Fired West Valley detective files appeal citing 'incompetence' of superiors
Scott G Winterton, Deseret News
WEST VALLEY CITY — Former West Valley police detective Shaun Cowley filed an appeal Wednesday over his termination, strongly accusing his former superiors of lacking proper leadership.
On Sept. 12, West Valley police fired Cowley, the officer who became synonymous with the embattled Neighborhood Narcotics Unit, which came under investigation after Cowley shot and killed Danielle Willard, 21, in a botched undercover operation last November.
Although the Salt Lake County District Attorney's Office determined that the shooting was not legally justified and is still considering whether to pursue criminal charges, West Valley officials said Cowley was not fired for the shooting.
An internal investigation found members of the since-disbanded drug unit misplaced or mishandled drugs and money, kept "trophies" from cases, improperly used confidential informants and used GPS tracking on vehicles without a warrant.
"With officer Cowley, the pattern of behavior and the nature of the violations were so egregious that certainly I felt a decision of termination was warranted," new West Valley City Police Chief Lee Russo said. "This was not a simple mistake."

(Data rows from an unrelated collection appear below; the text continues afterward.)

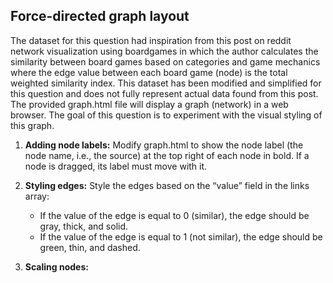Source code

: <h2>Force-directed graph layout</h2>

<p>The dataset for this question had inspiration from this post on reddit
network visualization using boardgames in which the author calculates the similarity between board games
based on categories and game mechanics where the edge value between each board game (node) is the
total weighted similarity index. This dataset has been modified and simplified for this question and does not
fully represent actual data found from this post. The provided graph.html file will display a graph (network) in
a web browser. The goal of this question is to experiment with the visual styling of this graph.</p>
<ol>
 <li><p><b>Adding node labels:</b> Modify graph.html to show the node label (the node name, i.e., the source)
   at the top right of each node in bold. If a node is dragged, its label must move with it.</p></li>
 <li><p><b>Styling edges:</b> Style the edges based on the “value” field in the links array:
  <uL>
   <li>If the value of the edge is equal to 0 (similar), the edge should be gray, thick, and solid.</li>
   <li>If the value of the edge is equal to 1 (not similar), the edge should be green, thin, and dashed.</li></ul>
  </p></li>
 <li><b>Scaling nodes:</b></li>
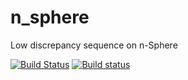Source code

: # n_sphere
Low discrepancy sequence on n-Sphere

[![Build Status](https://travis-ci.org/luk036/n-sphere.svg?branch=master)](https://travis-ci.org/luk036/n-sphere)
[![Build status](https://ci.appveyor.com/api/projects/status/nwrcowcpmmwb20w4?svg=true)](https://ci.appveyor.com/project/luk036/n-sphere)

In his appeal to the West Valley Civil Service Commission, submitted by attorney Lindsay Jarvis, Cowley noted that when he was transferred from the patrol division to the narcotics division in 2010, "the West Valley City Police Department failed to provide (him) with any sort of formal training related to undercover investigations, which is significantly different than patrol work."

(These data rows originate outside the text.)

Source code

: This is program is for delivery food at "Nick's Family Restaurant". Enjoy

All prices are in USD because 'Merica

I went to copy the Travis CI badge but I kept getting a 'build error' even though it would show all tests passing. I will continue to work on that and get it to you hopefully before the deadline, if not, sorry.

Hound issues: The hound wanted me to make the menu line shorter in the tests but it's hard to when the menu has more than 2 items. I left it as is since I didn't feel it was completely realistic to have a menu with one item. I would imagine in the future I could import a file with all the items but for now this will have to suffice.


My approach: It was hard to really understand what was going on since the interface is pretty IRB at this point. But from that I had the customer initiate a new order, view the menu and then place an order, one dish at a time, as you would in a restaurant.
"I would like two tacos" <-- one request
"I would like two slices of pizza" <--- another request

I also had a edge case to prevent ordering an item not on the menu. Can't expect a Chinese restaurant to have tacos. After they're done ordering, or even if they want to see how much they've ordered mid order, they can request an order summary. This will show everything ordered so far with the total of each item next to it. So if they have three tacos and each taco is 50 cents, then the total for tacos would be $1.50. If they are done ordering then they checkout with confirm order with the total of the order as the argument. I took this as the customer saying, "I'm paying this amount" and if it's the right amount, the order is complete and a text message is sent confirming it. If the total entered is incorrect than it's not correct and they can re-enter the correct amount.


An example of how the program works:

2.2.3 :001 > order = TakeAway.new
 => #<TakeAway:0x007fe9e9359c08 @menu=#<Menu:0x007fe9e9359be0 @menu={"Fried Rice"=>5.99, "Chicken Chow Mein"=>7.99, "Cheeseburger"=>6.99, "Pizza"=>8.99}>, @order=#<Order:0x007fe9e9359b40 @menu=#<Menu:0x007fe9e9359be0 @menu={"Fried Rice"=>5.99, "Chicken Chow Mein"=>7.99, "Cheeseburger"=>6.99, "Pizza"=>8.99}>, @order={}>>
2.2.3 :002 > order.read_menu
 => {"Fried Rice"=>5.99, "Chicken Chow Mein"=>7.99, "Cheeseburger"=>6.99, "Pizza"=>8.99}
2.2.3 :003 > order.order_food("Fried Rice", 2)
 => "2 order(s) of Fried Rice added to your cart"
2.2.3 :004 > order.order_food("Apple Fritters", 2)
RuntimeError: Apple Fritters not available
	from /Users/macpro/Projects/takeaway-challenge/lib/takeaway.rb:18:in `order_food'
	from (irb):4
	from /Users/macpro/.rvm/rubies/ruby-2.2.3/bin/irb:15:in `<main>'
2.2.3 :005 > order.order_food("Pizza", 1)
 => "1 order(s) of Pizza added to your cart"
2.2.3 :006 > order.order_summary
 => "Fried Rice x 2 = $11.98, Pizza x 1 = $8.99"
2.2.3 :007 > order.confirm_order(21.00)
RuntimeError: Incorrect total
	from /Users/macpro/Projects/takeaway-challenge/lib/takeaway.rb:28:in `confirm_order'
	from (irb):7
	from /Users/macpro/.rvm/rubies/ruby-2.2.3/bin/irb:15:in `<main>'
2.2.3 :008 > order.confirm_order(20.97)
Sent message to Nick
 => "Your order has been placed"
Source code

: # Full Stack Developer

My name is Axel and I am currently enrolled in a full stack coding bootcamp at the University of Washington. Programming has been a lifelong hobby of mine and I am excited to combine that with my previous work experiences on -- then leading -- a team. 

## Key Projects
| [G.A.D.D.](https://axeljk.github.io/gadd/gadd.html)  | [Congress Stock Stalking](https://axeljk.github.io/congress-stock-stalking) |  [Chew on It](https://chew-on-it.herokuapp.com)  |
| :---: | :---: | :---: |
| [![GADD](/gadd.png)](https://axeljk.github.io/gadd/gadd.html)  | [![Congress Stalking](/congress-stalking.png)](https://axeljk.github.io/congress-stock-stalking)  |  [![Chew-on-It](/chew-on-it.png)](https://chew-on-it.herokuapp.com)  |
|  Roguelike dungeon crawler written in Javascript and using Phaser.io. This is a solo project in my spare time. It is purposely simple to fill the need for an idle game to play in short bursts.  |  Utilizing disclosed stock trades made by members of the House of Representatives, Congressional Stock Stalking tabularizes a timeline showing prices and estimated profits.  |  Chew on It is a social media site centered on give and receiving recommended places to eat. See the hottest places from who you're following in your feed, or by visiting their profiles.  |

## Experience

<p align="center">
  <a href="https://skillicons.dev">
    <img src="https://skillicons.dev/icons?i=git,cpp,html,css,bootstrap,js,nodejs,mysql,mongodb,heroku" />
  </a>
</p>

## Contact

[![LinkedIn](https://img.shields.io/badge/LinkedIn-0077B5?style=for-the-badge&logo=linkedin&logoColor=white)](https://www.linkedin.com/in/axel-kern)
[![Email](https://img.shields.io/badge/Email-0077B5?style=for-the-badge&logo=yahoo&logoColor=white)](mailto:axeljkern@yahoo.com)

After the Willard shooting, investigators found evidence from an unrelated case improperly stored in the trunk of Cowley's car. That discovery launched multiple investigations and led to the dismissal of 124 state and federal criminal cases tied to the Neighborhood Narcotics Unit.
In his appeal, Cowley blamed the improperly stored evidence on a "lack of supervision, and unestablished parameters of working undercover."
In the internal investigations that followed, Cowley's attorney Lindsay Jarvis said those "were aimed at identifying detective Cowley as the sole bad apple in an effort to protect the publicly tarnished image of the West Valley City Police Department, and the complete incompetence of the police administration. Each of these investigations, directed at painting detective Cowley as the scapegoat, violated detective Cowley’s due process rights."
The appeal specifically takes aim at former Chief Thayle "Buzz" Nielsen, claiming there is a "vast amount of evidence related to former Police Chief Buzz Nielsen’s poor decision-making skills, untruthfulness and malice towards detective Cowley in this particular case."
The West Valley Police Department has handed down lighter penalties against officers who have committed far worse violations, according to Jarvis. She also claims there is a "lengthy history of misconduct within the West Valley City Police Department as well as active efforts by officers and members of the West Valley City Police Department’s administration to cover up and conceal the actions of its officers" by routinely giving them "time off."
Cowley and Jarvis called the timing of the detective's termination "suspicious" due to the pending decision over criminal charges by the district attorney's office and because the FBI has not completed its investigation into the drug unit.
Jarvis is requesting at least five days for Cowley's disciplinary hearing.
The fate of detective Kevin Salmon, who also shot at Willard, remains undecided, and he continues to be on paid administrative leave.